We also provide ensembles of left-to-right models:

./tf-translate-ensemble.sh < your_input_file > your_output_file

For some language pairs, we built models that use right-to-left models for reranking:

./tf-translate-reranked.sh < your_input_file > your_output_file

We used systems that include ensembles and right-to-left reranking for our official submissions; result may vary slightly from the official submissions due to post-submission improvements - see the shared task description for more details.

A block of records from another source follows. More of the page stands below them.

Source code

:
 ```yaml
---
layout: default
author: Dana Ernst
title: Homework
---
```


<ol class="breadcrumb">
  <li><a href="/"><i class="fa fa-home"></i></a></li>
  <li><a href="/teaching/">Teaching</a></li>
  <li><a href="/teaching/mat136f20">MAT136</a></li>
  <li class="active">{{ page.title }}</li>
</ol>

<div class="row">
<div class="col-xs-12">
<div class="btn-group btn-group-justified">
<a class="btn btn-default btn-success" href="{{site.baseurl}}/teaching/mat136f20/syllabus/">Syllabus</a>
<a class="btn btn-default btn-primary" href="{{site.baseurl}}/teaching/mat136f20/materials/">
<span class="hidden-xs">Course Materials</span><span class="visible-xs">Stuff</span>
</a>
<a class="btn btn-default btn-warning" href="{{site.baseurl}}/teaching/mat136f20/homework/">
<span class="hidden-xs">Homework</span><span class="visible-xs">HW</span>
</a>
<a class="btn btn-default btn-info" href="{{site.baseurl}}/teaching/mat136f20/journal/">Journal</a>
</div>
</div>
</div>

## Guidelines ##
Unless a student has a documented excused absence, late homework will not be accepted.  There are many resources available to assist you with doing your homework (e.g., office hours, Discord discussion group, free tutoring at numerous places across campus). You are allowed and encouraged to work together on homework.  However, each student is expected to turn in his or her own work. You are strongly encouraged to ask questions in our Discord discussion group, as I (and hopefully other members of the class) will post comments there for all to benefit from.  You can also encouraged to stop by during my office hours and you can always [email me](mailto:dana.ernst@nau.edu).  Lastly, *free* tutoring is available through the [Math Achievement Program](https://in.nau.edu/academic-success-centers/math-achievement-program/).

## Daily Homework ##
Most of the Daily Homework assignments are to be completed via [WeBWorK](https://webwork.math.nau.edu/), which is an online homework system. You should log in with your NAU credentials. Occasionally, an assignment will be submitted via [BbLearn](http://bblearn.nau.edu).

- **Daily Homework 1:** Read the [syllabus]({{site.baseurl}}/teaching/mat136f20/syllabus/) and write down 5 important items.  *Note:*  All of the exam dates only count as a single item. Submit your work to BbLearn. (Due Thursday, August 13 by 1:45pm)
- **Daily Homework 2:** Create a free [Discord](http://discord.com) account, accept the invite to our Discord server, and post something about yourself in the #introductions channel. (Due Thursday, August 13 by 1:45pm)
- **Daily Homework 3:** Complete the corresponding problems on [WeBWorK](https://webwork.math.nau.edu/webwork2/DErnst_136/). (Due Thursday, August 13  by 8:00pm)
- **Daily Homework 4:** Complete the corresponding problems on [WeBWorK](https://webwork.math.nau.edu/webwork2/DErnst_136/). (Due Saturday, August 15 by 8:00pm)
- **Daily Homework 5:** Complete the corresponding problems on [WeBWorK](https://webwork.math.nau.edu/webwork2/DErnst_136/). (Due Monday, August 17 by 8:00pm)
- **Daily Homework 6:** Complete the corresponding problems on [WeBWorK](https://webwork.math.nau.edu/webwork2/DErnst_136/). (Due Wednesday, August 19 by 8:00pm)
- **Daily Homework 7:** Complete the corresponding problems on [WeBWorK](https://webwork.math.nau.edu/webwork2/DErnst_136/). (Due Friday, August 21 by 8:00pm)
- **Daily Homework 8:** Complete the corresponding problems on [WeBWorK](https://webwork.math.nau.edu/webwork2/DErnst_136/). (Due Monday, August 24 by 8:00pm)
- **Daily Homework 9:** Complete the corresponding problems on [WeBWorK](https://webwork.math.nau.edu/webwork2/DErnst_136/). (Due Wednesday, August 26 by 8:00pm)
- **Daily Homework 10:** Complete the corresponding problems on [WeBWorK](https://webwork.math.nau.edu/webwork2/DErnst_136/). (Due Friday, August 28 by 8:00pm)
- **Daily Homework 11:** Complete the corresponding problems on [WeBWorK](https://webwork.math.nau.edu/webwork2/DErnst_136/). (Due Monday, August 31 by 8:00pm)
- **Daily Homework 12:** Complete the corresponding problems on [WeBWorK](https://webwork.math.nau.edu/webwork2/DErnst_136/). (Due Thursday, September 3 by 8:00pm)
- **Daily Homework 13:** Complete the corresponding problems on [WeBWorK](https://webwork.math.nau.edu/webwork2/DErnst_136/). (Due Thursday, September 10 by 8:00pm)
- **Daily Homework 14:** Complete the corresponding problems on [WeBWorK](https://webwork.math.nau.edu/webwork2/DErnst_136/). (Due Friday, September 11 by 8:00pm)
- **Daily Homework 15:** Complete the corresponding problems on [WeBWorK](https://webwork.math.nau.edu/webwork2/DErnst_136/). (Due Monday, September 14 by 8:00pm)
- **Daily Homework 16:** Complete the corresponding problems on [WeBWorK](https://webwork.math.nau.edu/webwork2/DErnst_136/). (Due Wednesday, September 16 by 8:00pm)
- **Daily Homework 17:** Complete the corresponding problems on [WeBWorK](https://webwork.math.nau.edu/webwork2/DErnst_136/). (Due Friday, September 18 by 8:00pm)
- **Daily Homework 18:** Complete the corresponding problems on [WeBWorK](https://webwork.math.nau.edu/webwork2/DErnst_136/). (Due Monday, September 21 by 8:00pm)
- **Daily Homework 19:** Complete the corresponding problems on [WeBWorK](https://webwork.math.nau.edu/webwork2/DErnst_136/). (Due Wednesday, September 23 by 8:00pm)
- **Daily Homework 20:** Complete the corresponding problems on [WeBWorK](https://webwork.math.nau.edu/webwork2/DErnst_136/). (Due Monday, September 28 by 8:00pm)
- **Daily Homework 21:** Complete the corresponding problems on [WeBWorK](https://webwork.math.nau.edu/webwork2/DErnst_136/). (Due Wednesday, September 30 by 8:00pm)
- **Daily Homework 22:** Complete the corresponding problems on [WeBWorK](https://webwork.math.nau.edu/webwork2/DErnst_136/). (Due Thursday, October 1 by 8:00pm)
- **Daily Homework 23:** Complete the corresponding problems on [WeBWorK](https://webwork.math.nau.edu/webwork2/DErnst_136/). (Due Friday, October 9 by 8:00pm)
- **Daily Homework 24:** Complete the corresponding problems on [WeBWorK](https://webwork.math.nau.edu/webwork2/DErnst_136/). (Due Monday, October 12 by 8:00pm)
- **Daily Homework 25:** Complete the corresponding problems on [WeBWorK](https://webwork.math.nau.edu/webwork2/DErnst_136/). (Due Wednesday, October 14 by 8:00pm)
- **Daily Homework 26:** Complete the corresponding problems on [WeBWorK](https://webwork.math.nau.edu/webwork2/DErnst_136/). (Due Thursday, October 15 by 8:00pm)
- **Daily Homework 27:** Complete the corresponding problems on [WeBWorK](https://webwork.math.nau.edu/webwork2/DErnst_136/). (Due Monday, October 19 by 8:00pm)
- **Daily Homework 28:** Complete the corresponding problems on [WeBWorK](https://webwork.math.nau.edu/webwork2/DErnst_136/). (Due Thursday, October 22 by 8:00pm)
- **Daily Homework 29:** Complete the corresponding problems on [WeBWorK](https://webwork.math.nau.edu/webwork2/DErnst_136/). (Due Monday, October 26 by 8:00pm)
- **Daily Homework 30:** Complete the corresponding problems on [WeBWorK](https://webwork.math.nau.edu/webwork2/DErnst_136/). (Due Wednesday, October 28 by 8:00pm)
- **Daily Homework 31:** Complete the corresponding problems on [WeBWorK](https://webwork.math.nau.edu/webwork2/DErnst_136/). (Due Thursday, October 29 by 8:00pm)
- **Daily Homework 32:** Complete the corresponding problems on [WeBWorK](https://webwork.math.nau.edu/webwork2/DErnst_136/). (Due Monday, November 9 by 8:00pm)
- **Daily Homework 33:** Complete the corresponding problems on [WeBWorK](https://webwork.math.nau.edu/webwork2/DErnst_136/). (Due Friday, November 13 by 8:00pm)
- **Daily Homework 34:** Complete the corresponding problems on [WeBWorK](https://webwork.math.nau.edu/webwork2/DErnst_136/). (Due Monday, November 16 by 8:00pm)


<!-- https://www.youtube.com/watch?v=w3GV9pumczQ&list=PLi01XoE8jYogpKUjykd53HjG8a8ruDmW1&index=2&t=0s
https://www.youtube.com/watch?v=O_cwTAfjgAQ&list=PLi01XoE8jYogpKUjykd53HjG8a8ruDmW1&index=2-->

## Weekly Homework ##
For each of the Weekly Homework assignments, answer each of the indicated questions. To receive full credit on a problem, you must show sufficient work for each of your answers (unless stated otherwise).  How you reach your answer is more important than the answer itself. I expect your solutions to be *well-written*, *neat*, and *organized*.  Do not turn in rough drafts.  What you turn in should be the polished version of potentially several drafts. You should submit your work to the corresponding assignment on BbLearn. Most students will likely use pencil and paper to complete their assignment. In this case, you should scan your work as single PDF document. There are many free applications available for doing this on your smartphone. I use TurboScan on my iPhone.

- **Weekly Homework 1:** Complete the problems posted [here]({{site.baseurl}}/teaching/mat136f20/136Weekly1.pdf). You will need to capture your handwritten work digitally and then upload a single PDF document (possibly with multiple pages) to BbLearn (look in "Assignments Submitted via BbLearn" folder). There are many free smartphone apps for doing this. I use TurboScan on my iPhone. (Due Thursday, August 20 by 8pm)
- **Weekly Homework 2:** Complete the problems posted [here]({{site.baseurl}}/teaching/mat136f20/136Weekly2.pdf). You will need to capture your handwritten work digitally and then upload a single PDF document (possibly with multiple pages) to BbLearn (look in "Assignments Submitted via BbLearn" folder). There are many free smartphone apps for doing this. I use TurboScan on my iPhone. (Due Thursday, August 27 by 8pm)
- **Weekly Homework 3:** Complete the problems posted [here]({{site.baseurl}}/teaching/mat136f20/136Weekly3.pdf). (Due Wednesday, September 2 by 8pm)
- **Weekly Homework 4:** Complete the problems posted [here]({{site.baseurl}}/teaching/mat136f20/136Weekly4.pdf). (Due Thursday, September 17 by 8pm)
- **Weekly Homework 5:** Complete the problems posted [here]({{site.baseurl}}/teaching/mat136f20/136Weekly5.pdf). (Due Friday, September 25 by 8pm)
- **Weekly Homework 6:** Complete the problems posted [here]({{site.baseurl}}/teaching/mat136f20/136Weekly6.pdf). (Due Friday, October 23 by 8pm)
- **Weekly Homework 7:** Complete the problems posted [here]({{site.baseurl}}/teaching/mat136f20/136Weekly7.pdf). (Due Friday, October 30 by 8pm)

USAGE INSTRUCTIONS: TRAINING SCRIPTS

For training your own models, follow the instructions in training/README.md

LEGACY MODELS: THEANO

All models for WMT17 were trained with a legacy version of Nematus, based on Theano. They have been converted to run with the current Tensorflow codebase of Nematus.

To run the original Theano files, install the Theano version of Nematus and set the corresponding $nematus_home path in the 'vars' file:

https://github.com/EdinburghNLP/nematus/tree/theano

The translate scripts ('translate-*') without the 'tf-' prefix can be used to translate with the Theano models and codebase.

LICENSE

All scripts in this directory are distributed under MIT license.

The use of the models provided in this directory is permitted under the Creative Commons Attribution-NonCommercial-ShareAlike 3.0 Unported license (CC BY-NC-SA 3.0): https://creativecommons.org/licenses/by-nc-sa/3.0/

Attribution - You must give appropriate credit [please use the citation below], provide a link to the license, and indicate if changes were made. You may do so in any reasonable manner, but not in any way that suggests the licensor endorses you or your use.

NonCommercial - You may not use the material for commercial purposes.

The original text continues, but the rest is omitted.